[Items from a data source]
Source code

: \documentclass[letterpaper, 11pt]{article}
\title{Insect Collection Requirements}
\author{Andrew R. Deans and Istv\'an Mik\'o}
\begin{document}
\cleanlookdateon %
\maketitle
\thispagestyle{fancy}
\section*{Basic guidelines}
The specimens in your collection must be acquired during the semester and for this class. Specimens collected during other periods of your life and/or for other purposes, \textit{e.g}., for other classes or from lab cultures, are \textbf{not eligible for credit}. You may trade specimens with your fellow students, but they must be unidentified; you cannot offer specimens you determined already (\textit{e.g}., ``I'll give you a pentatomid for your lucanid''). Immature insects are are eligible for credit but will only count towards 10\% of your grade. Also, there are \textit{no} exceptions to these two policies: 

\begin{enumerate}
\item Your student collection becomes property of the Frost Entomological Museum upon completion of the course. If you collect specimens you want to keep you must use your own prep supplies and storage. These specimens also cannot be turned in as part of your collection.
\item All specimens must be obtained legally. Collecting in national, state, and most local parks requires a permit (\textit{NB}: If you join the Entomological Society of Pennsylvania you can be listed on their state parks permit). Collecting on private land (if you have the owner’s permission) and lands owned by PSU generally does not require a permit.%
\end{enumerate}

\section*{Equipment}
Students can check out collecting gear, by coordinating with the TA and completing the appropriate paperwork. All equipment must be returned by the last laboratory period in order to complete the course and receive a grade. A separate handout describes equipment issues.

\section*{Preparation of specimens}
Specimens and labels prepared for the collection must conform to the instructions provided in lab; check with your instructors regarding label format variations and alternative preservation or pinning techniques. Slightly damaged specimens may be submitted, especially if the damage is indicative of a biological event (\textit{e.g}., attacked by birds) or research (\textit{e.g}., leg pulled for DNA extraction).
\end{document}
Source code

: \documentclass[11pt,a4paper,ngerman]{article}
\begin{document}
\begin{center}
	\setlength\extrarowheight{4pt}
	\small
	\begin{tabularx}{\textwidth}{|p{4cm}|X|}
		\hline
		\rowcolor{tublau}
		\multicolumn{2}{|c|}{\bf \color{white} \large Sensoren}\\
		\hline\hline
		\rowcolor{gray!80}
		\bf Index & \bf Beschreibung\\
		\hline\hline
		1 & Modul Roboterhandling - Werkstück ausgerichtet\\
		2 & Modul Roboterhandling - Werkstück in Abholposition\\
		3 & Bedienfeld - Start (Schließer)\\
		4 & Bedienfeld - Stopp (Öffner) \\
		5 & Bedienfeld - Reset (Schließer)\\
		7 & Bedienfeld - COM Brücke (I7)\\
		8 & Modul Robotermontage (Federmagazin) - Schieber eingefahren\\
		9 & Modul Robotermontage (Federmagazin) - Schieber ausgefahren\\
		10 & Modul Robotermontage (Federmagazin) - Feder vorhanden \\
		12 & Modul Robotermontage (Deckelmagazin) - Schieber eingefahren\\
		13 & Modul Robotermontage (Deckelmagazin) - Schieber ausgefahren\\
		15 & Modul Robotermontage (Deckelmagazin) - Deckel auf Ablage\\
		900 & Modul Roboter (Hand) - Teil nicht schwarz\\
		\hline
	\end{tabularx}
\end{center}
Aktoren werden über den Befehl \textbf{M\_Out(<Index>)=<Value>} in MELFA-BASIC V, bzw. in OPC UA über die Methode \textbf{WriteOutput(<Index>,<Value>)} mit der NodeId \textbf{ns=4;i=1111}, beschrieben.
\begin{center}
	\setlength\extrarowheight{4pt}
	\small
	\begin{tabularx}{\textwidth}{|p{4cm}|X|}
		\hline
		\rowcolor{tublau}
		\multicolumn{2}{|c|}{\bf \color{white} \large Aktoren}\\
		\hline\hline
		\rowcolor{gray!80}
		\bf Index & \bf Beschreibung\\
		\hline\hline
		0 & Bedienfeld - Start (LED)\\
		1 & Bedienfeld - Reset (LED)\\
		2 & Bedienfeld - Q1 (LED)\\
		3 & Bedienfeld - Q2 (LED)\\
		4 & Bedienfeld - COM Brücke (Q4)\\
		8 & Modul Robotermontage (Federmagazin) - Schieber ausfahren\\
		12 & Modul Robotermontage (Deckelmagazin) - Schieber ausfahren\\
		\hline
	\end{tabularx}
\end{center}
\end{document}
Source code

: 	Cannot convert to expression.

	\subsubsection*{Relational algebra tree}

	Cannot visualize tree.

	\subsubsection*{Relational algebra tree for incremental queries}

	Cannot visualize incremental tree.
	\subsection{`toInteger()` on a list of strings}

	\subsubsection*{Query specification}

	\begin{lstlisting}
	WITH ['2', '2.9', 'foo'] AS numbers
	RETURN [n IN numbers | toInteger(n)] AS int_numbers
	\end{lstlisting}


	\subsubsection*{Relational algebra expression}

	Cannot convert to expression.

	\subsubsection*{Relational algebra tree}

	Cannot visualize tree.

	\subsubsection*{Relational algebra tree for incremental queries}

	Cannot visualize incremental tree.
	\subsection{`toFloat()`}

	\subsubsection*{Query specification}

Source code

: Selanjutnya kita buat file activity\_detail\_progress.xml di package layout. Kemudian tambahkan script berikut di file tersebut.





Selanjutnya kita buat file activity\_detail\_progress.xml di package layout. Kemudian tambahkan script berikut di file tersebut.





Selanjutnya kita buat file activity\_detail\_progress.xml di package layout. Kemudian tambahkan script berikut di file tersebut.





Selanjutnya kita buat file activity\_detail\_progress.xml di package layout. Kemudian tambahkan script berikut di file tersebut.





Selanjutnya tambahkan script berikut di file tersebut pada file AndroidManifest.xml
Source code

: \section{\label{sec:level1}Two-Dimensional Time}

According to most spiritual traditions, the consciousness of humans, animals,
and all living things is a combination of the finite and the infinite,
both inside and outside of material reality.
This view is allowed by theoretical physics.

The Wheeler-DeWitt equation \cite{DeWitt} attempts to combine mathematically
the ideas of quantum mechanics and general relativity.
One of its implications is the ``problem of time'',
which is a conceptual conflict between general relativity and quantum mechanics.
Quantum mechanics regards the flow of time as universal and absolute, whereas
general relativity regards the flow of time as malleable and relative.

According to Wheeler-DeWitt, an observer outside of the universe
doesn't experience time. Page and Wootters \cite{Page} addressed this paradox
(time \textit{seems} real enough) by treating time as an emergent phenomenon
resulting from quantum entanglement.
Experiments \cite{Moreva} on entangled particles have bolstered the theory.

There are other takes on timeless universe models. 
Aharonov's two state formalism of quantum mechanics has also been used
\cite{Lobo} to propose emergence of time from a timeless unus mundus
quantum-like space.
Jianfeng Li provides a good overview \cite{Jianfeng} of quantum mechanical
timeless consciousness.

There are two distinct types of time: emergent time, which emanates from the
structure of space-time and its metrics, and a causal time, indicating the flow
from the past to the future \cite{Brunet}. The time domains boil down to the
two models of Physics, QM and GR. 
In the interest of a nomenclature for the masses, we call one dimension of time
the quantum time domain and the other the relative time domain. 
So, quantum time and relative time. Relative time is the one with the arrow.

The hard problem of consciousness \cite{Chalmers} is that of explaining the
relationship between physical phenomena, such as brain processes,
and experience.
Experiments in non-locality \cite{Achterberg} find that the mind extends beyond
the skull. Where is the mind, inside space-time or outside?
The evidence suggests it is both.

● Assignment
All of the records above are to be set down again exactly.

● Reply to the task
Source code

: \documentclass[letterpaper, 11pt]{article}
\title{Insect Collection Requirements}
\author{Andrew R. Deans and Istv\'an Mik\'o}
\begin{document}
\cleanlookdateon %
\maketitle
\thispagestyle{fancy}
\section*{Basic guidelines}
The specimens in your collection must be acquired during the semester and for this class. Specimens collected during other periods of your life and/or for other purposes, \textit{e.g}., for other classes or from lab cultures, are \textbf{not eligible for credit}. You may trade specimens with your fellow students, but they must be unidentified; you cannot offer specimens you determined already (\textit{e.g}., ``I'll give you a pentatomid for your lucanid''). Immature insects are are eligible for credit but will only count towards 10\% of your grade. Also, there are \textit{no} exceptions to these two policies: 

\begin{enumerate}
\item Your student collection becomes property of the Frost Entomological Museum upon completion of the course. If you collect specimens you want to keep you must use your own prep supplies and storage. These specimens also cannot be turned in as part of your collection.
\item All specimens must be obtained legally. Collecting in national, state, and most local parks requires a permit (\textit{NB}: If you join the Entomological Society of Pennsylvania you can be listed on their state parks permit). Collecting on private land (if you have the owner’s permission) and lands owned by PSU generally does not require a permit.%
\end{enumerate}

\section*{Equipment}
Students can check out collecting gear, by coordinating with the TA and completing the appropriate paperwork. All equipment must be returned by the last laboratory period in order to complete the course and receive a grade. A separate handout describes equipment issues.

\section*{Preparation of specimens}
Specimens and labels prepared for the collection must conform to the instructions provided in lab; check with your instructors regarding label format variations and alternative preservation or pinning techniques. Slightly damaged specimens may be submitted, especially if the damage is indicative of a biological event (\textit{e.g}., attacked by birds) or research (\textit{e.g}., leg pulled for DNA extraction).
\end{document}
Source code

: \documentclass[11pt,a4paper,ngerman]{article}
\begin{document}
\begin{center}
	\setlength\extrarowheight{4pt}
	\small
	\begin{tabularx}{\textwidth}{|p{4cm}|X|}
		\hline
		\rowcolor{tublau}
		\multicolumn{2}{|c|}{\bf \color{white} \large Sensoren}\\
		\hline\hline
		\rowcolor{gray!80}
		\bf Index & \bf Beschreibung\\
		\hline\hline
		1 & Modul Roboterhandling - Werkstück ausgerichtet\\
		2 & Modul Roboterhandling - Werkstück in Abholposition\\
		3 & Bedienfeld - Start (Schließer)\\
		4 & Bedienfeld - Stopp (Öffner) \\
		5 & Bedienfeld - Reset (Schließer)\\
		7 & Bedienfeld - COM Brücke (I7)\\
		8 & Modul Robotermontage (Federmagazin) - Schieber eingefahren\\
		9 & Modul Robotermontage (Federmagazin) - Schieber ausgefahren\\
		10 & Modul Robotermontage (Federmagazin) - Feder vorhanden \\
		12 & Modul Robotermontage (Deckelmagazin) - Schieber eingefahren\\
		13 & Modul Robotermontage (Deckelmagazin) - Schieber ausgefahren\\
		15 & Modul Robotermontage (Deckelmagazin) - Deckel auf Ablage\\
		900 & Modul Roboter (Hand) - Teil nicht schwarz\\
		\hline
	\end{tabularx}
\end{center}
Aktoren werden über den Befehl \textbf{M\_Out(<Index>)=<Value>} in MELFA-BASIC V, bzw. in OPC UA über die Methode \textbf{WriteOutput(<Index>,<Value>)} mit der NodeId \textbf{ns=4;i=1111}, beschrieben.
\begin{center}
	\setlength\extrarowheight{4pt}
	\small
	\begin{tabularx}{\textwidth}{|p{4cm}|X|}
		\hline
		\rowcolor{tublau}
		\multicolumn{2}{|c|}{\bf \color{white} \large Aktoren}\\
		\hline\hline
		\rowcolor{gray!80}
		\bf Index & \bf Beschreibung\\
		\hline\hline
		0 & Bedienfeld - Start (LED)\\
		1 & Bedienfeld - Reset (LED)\\
		2 & Bedienfeld - Q1 (LED)\\
		3 & Bedienfeld - Q2 (LED)\\
		4 & Bedienfeld - COM Brücke (Q4)\\
		8 & Modul Robotermontage (Federmagazin) - Schieber ausfahren\\
		12 & Modul Robotermontage (Deckelmagazin) - Schieber ausfahren\\
		\hline
	\end{tabularx}
\end{center}
\end{document}
Source code

: 	Cannot convert to expression.

	\subsubsection*{Relational algebra tree}

	Cannot visualize tree.

	\subsubsection*{Relational algebra tree for incremental queries}

	Cannot visualize incremental tree.
	\subsection{`toInteger()` on a list of strings}

	\subsubsection*{Query specification}

	\begin{lstlisting}
	WITH ['2', '2.9', 'foo'] AS numbers
	RETURN [n IN numbers | toInteger(n)] AS int_numbers
	\end{lstlisting}


	\subsubsection*{Relational algebra expression}

	Cannot convert to expression.

	\subsubsection*{Relational algebra tree}

	Cannot visualize tree.

	\subsubsection*{Relational algebra tree for incremental queries}

	Cannot visualize incremental tree.
	\subsection{`toFloat()`}

	\subsubsection*{Query specification}

Source code

: Selanjutnya kita buat file activity\_detail\_progress.xml di package layout. Kemudian tambahkan script berikut di file tersebut.





Selanjutnya kita buat file activity\_detail\_progress.xml di package layout. Kemudian tambahkan script berikut di file tersebut.





Selanjutnya kita buat file activity\_detail\_progress.xml di package layout. Kemudian tambahkan script berikut di file tersebut.





Selanjutnya kita buat file activity\_detail\_progress.xml di package layout. Kemudian tambahkan script berikut di file tersebut.





Selanjutnya tambahkan script berikut di file tersebut pada file AndroidManifest.xml
Source code

: \section{\label{sec:level1}Two-Dimensional Time}

According to most spiritual traditions, the consciousness of humans, animals,
and all living things is a combination of the finite and the infinite,
both inside and outside of material reality.
This view is allowed by theoretical physics.

The Wheeler-DeWitt equation \cite{DeWitt} attempts to combine mathematically
the ideas of quantum mechanics and general relativity.
One of its implications is the ``problem of time'',
which is a conceptual conflict between general relativity and quantum mechanics.
Quantum mechanics regards the flow of time as universal and absolute, whereas
general relativity regards the flow of time as malleable and relative.

According to Wheeler-DeWitt, an observer outside of the universe
doesn't experience time. Page and Wootters \cite{Page} addressed this paradox
(time \textit{seems} real enough) by treating time as an emergent phenomenon
resulting from quantum entanglement.
Experiments \cite{Moreva} on entangled particles have bolstered the theory.

There are other takes on timeless universe models. 
Aharonov's two state formalism of quantum mechanics has also been used
\cite{Lobo} to propose emergence of time from a timeless unus mundus
quantum-like space.
Jianfeng Li provides a good overview \cite{Jianfeng} of quantum mechanical
timeless consciousness.

There are two distinct types of time: emergent time, which emanates from the
structure of space-time and its metrics, and a causal time, indicating the flow
from the past to the future \cite{Brunet}. The time domains boil down to the
two models of Physics, QM and GR. 
In the interest of a nomenclature for the masses, we call one dimension of time
the quantum time domain and the other the relative time domain. 
So, quantum time and relative time. Relative time is the one with the arrow.

The hard problem of consciousness \cite{Chalmers} is that of explaining the
relationship between physical phenomena, such as brain processes,
and experience.
Experiments in non-locality \cite{Achterberg} find that the mind extends beyond
the skull. Where is the mind, inside space-time or outside?
The evidence suggests it is both.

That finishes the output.